▸ Records supplied:
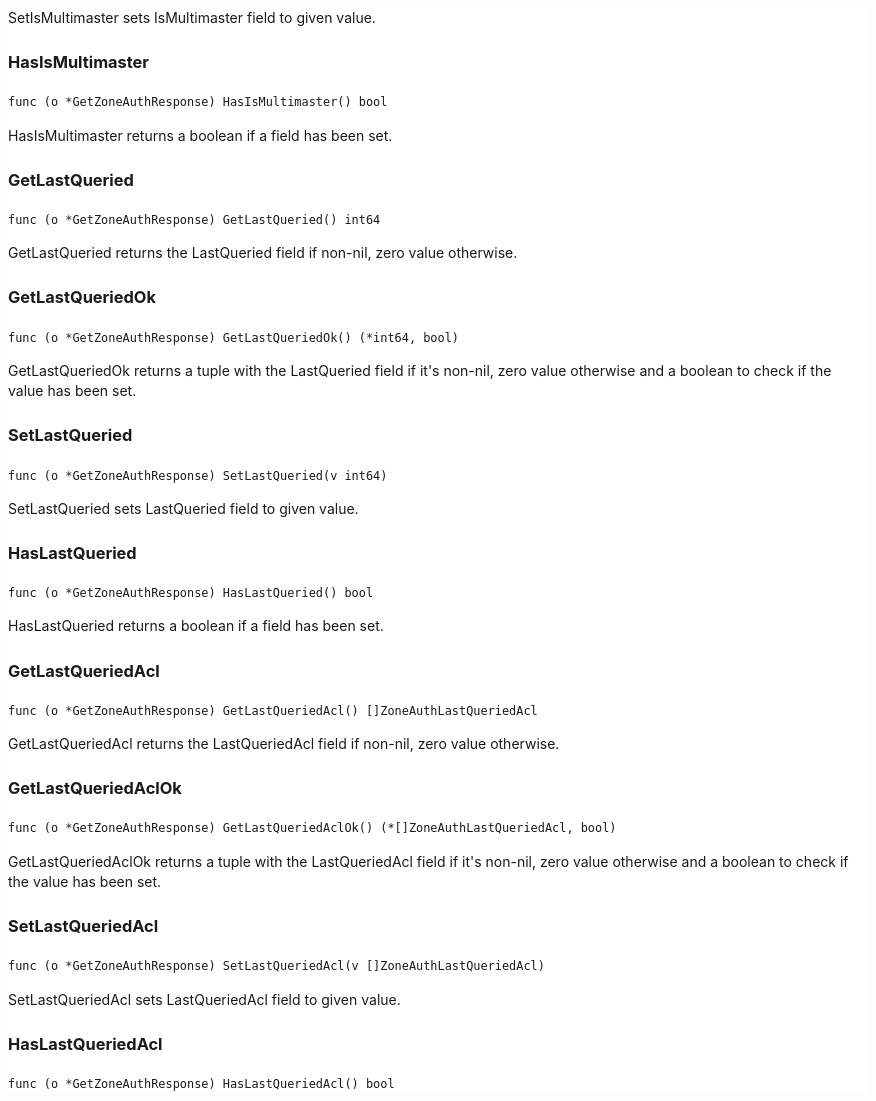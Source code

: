 SetIsMultimaster sets IsMultimaster field to given value.

### HasIsMultimaster

`func (o *GetZoneAuthResponse) HasIsMultimaster() bool`

HasIsMultimaster returns a boolean if a field has been set.

### GetLastQueried

`func (o *GetZoneAuthResponse) GetLastQueried() int64`

GetLastQueried returns the LastQueried field if non-nil, zero value otherwise.

### GetLastQueriedOk

`func (o *GetZoneAuthResponse) GetLastQueriedOk() (*int64, bool)`

GetLastQueriedOk returns a tuple with the LastQueried field if it's non-nil, zero value otherwise
and a boolean to check if the value has been set.

### SetLastQueried

`func (o *GetZoneAuthResponse) SetLastQueried(v int64)`

SetLastQueried sets LastQueried field to given value.

### HasLastQueried

`func (o *GetZoneAuthResponse) HasLastQueried() bool`

HasLastQueried returns a boolean if a field has been set.

### GetLastQueriedAcl

`func (o *GetZoneAuthResponse) GetLastQueriedAcl() []ZoneAuthLastQueriedAcl`

GetLastQueriedAcl returns the LastQueriedAcl field if non-nil, zero value otherwise.

### GetLastQueriedAclOk

`func (o *GetZoneAuthResponse) GetLastQueriedAclOk() (*[]ZoneAuthLastQueriedAcl, bool)`

GetLastQueriedAclOk returns a tuple with the LastQueriedAcl field if it's non-nil, zero value otherwise
and a boolean to check if the value has been set.

### SetLastQueriedAcl

`func (o *GetZoneAuthResponse) SetLastQueriedAcl(v []ZoneAuthLastQueriedAcl)`

SetLastQueriedAcl sets LastQueriedAcl field to given value.

### HasLastQueriedAcl

`func (o *GetZoneAuthResponse) HasLastQueriedAcl() bool`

▸ About this exercise:
Everything from the line holding "(o *GetZoneAuthResponse) HasLastQueried()" through the final line of the material must be given again exactly, and nothing outside that stretch.

▸ Worked solution:
`func (o *GetZoneAuthResponse) HasLastQueried() bool`

HasLastQueried returns a boolean if a field has been set.

### GetLastQueriedAcl

`func (o *GetZoneAuthResponse) GetLastQueriedAcl() []ZoneAuthLastQueriedAcl`

GetLastQueriedAcl returns the LastQueriedAcl field if non-nil, zero value otherwise.

### GetLastQueriedAclOk

`func (o *GetZoneAuthResponse) GetLastQueriedAclOk() (*[]ZoneAuthLastQueriedAcl, bool)`

GetLastQueriedAclOk returns a tuple with the LastQueriedAcl field if it's non-nil, zero value otherwise
and a boolean to check if the value has been set.

### SetLastQueriedAcl

`func (o *GetZoneAuthResponse) SetLastQueriedAcl(v []ZoneAuthLastQueriedAcl)`

SetLastQueriedAcl sets LastQueriedAcl field to given value.

### HasLastQueriedAcl

`func (o *GetZoneAuthResponse) HasLastQueriedAcl() bool`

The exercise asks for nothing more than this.